Oración por un asesino
Por: Gustavo Páez Escobar
Extraño ser éste, Campo Elías Delgado Morales, ex combatiente de la guerra de Vietnam, quien en la Navidad de 1986, cuando apenas comenzaban a titilar las luces decembrinas y a prenderse las esperanzas de paz hogareña –que para muchos son mustias–, disparó 200 proyectiles sobre el corazón de Colombia y dejó fulminados, en silenciosos apartamentos y en la animación del suntuoso restaurante Pozzetto, a 30 compatriotas suyos.
Comenzó por su propia madre, con quien convivía y a quien odiaba con furor, y no contento con asesinarla a sangre fría, le prendió fuego. Así, pensaría la fiera, rasgaba las ligaduras de la sangre y removía los últimos rescoldos que aún pudieran quedarle de sensibilidad humana. Era como un estrujón que se daba en la conciencia del hombre bueno –y recuérdese que nadie es malo por completo, como tampoco es bueno en absoluto–, y ya con ese impulso quedaba fácil cometer las mayores atrocidades.

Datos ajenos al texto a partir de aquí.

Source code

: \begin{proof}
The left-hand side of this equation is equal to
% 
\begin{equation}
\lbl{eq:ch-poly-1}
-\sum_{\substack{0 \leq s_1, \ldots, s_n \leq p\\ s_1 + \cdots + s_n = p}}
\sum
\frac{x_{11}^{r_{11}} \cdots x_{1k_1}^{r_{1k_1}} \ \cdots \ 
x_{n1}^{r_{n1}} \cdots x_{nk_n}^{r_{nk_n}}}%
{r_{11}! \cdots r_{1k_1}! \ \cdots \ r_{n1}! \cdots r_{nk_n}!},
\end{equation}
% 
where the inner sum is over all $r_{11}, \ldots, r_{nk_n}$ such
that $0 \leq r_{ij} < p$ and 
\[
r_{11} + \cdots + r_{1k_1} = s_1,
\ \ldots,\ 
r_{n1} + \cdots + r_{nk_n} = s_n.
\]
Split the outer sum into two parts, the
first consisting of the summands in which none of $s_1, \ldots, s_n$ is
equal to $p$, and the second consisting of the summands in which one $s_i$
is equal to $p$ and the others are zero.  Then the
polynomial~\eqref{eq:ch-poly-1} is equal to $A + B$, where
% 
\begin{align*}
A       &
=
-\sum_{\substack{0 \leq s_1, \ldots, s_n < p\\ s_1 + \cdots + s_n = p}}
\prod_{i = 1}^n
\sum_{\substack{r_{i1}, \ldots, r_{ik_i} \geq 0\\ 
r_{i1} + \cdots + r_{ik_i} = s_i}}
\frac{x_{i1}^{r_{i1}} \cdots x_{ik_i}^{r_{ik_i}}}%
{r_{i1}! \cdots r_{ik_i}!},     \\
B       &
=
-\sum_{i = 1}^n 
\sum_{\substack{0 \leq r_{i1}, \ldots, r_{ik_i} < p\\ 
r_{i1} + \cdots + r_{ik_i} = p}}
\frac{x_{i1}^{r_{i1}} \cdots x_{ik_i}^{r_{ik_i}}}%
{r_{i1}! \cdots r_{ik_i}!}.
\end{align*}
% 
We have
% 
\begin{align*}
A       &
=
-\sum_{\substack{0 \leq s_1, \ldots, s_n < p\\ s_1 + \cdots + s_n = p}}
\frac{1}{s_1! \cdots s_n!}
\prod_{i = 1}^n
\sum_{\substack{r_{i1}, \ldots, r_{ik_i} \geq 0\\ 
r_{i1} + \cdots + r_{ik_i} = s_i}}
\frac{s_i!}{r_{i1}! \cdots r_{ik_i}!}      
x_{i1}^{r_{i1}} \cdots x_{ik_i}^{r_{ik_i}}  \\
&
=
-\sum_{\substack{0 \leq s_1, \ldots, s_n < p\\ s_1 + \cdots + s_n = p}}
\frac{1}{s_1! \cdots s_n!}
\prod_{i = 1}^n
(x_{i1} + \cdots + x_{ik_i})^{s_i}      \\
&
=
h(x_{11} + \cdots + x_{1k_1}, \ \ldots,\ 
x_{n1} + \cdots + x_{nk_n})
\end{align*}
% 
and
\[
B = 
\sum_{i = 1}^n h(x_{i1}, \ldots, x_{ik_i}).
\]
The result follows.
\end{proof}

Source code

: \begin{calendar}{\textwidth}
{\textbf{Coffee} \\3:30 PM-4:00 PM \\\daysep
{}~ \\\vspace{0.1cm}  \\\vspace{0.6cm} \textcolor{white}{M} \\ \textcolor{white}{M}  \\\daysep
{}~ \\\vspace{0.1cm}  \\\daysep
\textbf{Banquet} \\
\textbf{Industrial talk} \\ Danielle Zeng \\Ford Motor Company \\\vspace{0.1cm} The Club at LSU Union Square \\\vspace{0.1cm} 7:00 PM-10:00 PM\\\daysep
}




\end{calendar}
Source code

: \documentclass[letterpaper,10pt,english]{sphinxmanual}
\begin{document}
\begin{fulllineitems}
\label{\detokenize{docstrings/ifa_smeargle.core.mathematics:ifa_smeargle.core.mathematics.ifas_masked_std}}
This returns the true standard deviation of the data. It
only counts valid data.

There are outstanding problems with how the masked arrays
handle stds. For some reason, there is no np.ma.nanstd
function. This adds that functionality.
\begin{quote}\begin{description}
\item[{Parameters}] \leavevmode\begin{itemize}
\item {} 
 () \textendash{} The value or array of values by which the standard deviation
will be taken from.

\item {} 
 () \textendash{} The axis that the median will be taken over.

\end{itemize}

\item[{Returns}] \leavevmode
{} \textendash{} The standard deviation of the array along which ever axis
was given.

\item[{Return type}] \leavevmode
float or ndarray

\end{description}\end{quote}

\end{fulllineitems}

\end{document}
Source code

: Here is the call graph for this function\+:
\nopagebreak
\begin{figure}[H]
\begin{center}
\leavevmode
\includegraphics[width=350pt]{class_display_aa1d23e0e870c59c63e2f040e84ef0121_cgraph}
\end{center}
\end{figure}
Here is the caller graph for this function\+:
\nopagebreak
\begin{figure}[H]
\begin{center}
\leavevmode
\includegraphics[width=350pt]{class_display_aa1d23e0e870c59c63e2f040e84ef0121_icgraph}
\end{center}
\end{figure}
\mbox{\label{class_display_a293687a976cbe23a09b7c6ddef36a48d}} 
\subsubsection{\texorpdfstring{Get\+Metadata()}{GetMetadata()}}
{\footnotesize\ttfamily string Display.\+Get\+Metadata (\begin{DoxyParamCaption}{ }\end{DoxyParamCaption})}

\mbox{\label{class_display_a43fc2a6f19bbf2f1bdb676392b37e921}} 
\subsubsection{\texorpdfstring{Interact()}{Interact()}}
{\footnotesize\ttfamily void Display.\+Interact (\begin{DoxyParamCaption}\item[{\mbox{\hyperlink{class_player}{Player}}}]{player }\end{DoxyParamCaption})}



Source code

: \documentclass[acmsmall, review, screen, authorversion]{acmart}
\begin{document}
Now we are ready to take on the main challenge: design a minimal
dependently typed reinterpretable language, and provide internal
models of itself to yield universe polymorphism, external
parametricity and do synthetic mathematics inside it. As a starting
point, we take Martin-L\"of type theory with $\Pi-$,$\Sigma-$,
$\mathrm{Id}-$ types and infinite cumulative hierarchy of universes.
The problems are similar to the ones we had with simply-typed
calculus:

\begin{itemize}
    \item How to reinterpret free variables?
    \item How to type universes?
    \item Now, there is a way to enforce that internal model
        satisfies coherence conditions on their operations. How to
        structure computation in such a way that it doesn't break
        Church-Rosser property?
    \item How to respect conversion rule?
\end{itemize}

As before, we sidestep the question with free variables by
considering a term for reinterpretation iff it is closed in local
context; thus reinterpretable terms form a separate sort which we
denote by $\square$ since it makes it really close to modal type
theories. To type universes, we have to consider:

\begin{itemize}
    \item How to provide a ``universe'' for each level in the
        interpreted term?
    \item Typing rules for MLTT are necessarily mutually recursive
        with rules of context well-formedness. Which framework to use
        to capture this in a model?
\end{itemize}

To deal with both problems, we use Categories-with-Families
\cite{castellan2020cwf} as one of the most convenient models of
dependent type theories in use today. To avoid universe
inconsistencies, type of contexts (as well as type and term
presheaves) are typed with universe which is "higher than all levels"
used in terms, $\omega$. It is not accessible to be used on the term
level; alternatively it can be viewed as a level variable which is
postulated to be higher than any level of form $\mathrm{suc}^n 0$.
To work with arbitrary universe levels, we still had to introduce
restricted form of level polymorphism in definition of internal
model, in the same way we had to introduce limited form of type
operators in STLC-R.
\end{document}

Quien tiene valor para matar a su progenitora, que destruya también el mundo, porque la madre es el supremo universo que cada cual tiene. Es un templo sagrado y de imposible profanación para la persona normal, pero hay que admitir la teoría de que Campo Elías tenía el cerebro demente. Y el corazón yerto. Un loco desenfrenado. Un monstruo de la naturaleza, que hubiera sido el verdugo ideal para las sicopatías de Hitler, de Herodes, de Atila, de Nerón, de Duvalier, de Idi Amin, de Gadaffi…
El asesino se hubiera crecido si una bala certera no acaba con su existencia en mitad del campo de batalla –otro Vietnam fantasmal–, en que había convertido el pacífico restaurante desde donde pretendía, sin contendores, exterminar a la humanidad entera. Tal el odio con que apuntaba a sus semejantes y tal la ferocidad con que jugaba a la guerra.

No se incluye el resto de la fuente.